WHAT THE EXERCISE ASKS => Set down every record below exactly as it stands, minus the pictures.

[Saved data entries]
Content starts

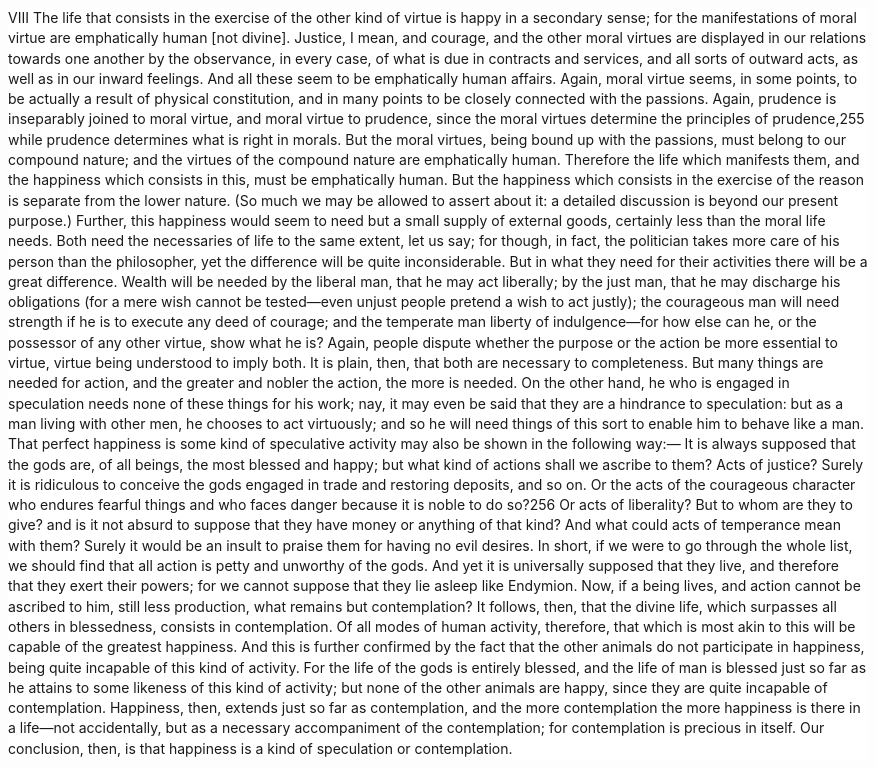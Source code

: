 

VIII
The life that consists in the exercise of the other kind of virtue is happy in a secondary sense; for the manifestations of moral virtue are emphatically human [not divine]. Justice, I mean, and courage, and the other moral virtues are displayed in our relations towards one another by the observance, in every case, of what is due in contracts and services, and all sorts of outward acts, as well as in our inward feelings. And all these seem to be emphatically human affairs.
Again, moral virtue seems, in some points, to be actually a result of physical constitution, and in many points to be closely connected with the passions.
Again, prudence is inseparably joined to moral virtue, and moral virtue to prudence, since the moral virtues determine the principles of prudence,255 while prudence determines what is right in morals.
But the moral virtues, being bound up with the passions, must belong to our compound nature; and the virtues of the compound nature are emphatically human. Therefore the life which manifests them, and the happiness which consists in this, must be emphatically human.
But the happiness which consists in the exercise of the reason is separate from the lower nature. (So much we may be allowed to assert about it: a detailed discussion is beyond our present purpose.)
Further, this happiness would seem to need but a small supply of external goods, certainly less than the moral life needs. Both need the necessaries of life to the same extent, let us say; for though, in fact, the politician takes more care of his person than the philosopher, yet the difference will be quite inconsiderable. But in what they need for their activities there will be a great difference. Wealth will be needed by the liberal man, that he may act liberally; by the just man, that he may discharge his obligations (for a mere wish cannot be tested⁠—even unjust people pretend a wish to act justly); the courageous man will need strength if he is to execute any deed of courage; and the temperate man liberty of indulgence⁠—for how else can he, or the possessor of any other virtue, show what he is?
Again, people dispute whether the purpose or the action be more essential to virtue, virtue being understood to imply both. It is plain, then, that both are necessary to completeness. But many things are needed for action, and the greater and nobler the action, the more is needed.
On the other hand, he who is engaged in speculation needs none of these things for his work; nay, it may even be said that they are a hindrance to speculation: but as a man living with other men, he chooses to act virtuously; and so he will need things of this sort to enable him to behave like a man.
That perfect happiness is some kind of speculative activity may also be shown in the following way:⁠—
It is always supposed that the gods are, of all beings, the most blessed and happy; but what kind of actions shall we ascribe to them? Acts of justice? Surely it is ridiculous to conceive the gods engaged in trade and restoring deposits, and so on. Or the acts of the courageous character who endures fearful things and who faces danger because it is noble to do so?256 Or acts of liberality? But to whom are they to give? and is it not absurd to suppose that they have money or anything of that kind? And what could acts of temperance mean with them? Surely it would be an insult to praise them for having no evil desires. In short, if we were to go through the whole list, we should find that all action is petty and unworthy of the gods.
And yet it is universally supposed that they live, and therefore that they exert their powers; for we cannot suppose that they lie asleep like Endymion.
Now, if a being lives, and action cannot be ascribed to him, still less production, what remains but contemplation? It follows, then, that the divine life, which surpasses all others in blessedness, consists in contemplation.
Of all modes of human activity, therefore, that which is most akin to this will be capable of the greatest happiness.
And this is further confirmed by the fact that the other animals do not participate in happiness, being quite incapable of this kind of activity. For the life of the gods is entirely blessed, and the life of man is blessed just so far as he attains to some likeness of this kind of activity; but none of the other animals are happy, since they are quite incapable of contemplation.
Happiness, then, extends just so far as contemplation, and the more contemplation the more happiness is there in a life⁠—not accidentally, but as a necessary accompaniment of the contemplation; for contemplation is precious in itself.
Our conclusion, then, is that happiness is a kind of speculation or contemplation.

Content ends

COMPLETED EXERCISE =>
Source code

: 

VIII
The life that consists in the exercise of the other kind of virtue is happy in a secondary sense; for the manifestations of moral virtue are emphatically human [not divine]. Justice, I mean, and courage, and the other moral virtues are displayed in our relations towards one another by the observance, in every case, of what is due in contracts and services, and all sorts of outward acts, as well as in our inward feelings. And all these seem to be emphatically human affairs.
Again, moral virtue seems, in some points, to be actually a result of physical constitution, and in many points to be closely connected with the passions.
Again, prudence is inseparably joined to moral virtue, and moral virtue to prudence, since the moral virtues determine the principles of prudence,255 while prudence determines what is right in morals.
But the moral virtues, being bound up with the passions, must belong to our compound nature; and the virtues of the compound nature are emphatically human. Therefore the life which manifests them, and the happiness which consists in this, must be emphatically human.
But the happiness which consists in the exercise of the reason is separate from the lower nature. (So much we may be allowed to assert about it: a detailed discussion is beyond our present purpose.)
Further, this happiness would seem to need but a small supply of external goods, certainly less than the moral life needs. Both need the necessaries of life to the same extent, let us say; for though, in fact, the politician takes more care of his person than the philosopher, yet the difference will be quite inconsiderable. But in what they need for their activities there will be a great difference. Wealth will be needed by the liberal man, that he may act liberally; by the just man, that he may discharge his obligations (for a mere wish cannot be tested⁠—even unjust people pretend a wish to act justly); the courageous man will need strength if he is to execute any deed of courage; and the temperate man liberty of indulgence⁠—for how else can he, or the possessor of any other virtue, show what he is?
Again, people dispute whether the purpose or the action be more essential to virtue, virtue being understood to imply both. It is plain, then, that both are necessary to completeness. But many things are needed for action, and the greater and nobler the action, the more is needed.
On the other hand, he who is engaged in speculation needs none of these things for his work; nay, it may even be said that they are a hindrance to speculation: but as a man living with other men, he chooses to act virtuously; and so he will need things of this sort to enable him to behave like a man.
That perfect happiness is some kind of speculative activity may also be shown in the following way:⁠—
It is always supposed that the gods are, of all beings, the most blessed and happy; but what kind of actions shall we ascribe to them? Acts of justice? Surely it is ridiculous to conceive the gods engaged in trade and restoring deposits, and so on. Or the acts of the courageous character who endures fearful things and who faces danger because it is noble to do so?256 Or acts of liberality? But to whom are they to give? and is it not absurd to suppose that they have money or anything of that kind? And what could acts of temperance mean with them? Surely it would be an insult to praise them for having no evil desires. In short, if we were to go through the whole list, we should find that all action is petty and unworthy of the gods.
And yet it is universally supposed that they live, and therefore that they exert their powers; for we cannot suppose that they lie asleep like Endymion.
Now, if a being lives, and action cannot be ascribed to him, still less production, what remains but contemplation? It follows, then, that the divine life, which surpasses all others in blessedness, consists in contemplation.
Of all modes of human activity, therefore, that which is most akin to this will be capable of the greatest happiness.
And this is further confirmed by the fact that the other animals do not participate in happiness, being quite incapable of this kind of activity. For the life of the gods is entirely blessed, and the life of man is blessed just so far as he attains to some likeness of this kind of activity; but none of the other animals are happy, since they are quite incapable of contemplation.
Happiness, then, extends just so far as contemplation, and the more contemplation the more happiness is there in a life⁠—not accidentally, but as a necessary accompaniment of the contemplation; for contemplation is precious in itself.
Our conclusion, then, is that happiness is a kind of speculation or contemplation.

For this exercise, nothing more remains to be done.